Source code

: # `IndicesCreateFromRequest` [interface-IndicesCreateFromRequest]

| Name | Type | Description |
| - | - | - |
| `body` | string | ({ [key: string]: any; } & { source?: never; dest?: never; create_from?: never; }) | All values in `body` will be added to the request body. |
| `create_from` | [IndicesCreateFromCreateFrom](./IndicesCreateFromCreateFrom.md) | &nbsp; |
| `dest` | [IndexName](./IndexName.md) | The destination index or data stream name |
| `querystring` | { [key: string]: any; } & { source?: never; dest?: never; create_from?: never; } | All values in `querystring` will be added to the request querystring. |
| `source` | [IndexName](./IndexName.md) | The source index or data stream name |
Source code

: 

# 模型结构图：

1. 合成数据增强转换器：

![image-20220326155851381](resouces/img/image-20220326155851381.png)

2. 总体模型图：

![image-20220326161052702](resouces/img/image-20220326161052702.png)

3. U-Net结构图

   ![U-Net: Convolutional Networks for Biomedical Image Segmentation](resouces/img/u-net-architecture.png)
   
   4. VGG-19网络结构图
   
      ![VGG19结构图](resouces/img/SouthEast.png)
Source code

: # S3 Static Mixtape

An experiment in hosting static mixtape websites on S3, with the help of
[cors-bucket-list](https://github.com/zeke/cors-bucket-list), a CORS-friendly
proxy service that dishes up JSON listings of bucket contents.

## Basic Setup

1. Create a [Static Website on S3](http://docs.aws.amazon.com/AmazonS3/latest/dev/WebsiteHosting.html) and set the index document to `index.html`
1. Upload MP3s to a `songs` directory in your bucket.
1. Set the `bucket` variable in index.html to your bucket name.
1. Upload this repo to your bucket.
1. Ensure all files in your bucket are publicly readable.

■ ■ ■

◆ **Task objective**:
Filter the data above by the word "your" and copy every line that matches.

◆ **Exercise result**:
1. Upload MP3s to a `songs` directory in your bucket.
1. Set the `bucket` variable in index.html to your bucket name.
1. Upload this repo to your bucket.
1. Ensure all files in your bucket are publicly readable.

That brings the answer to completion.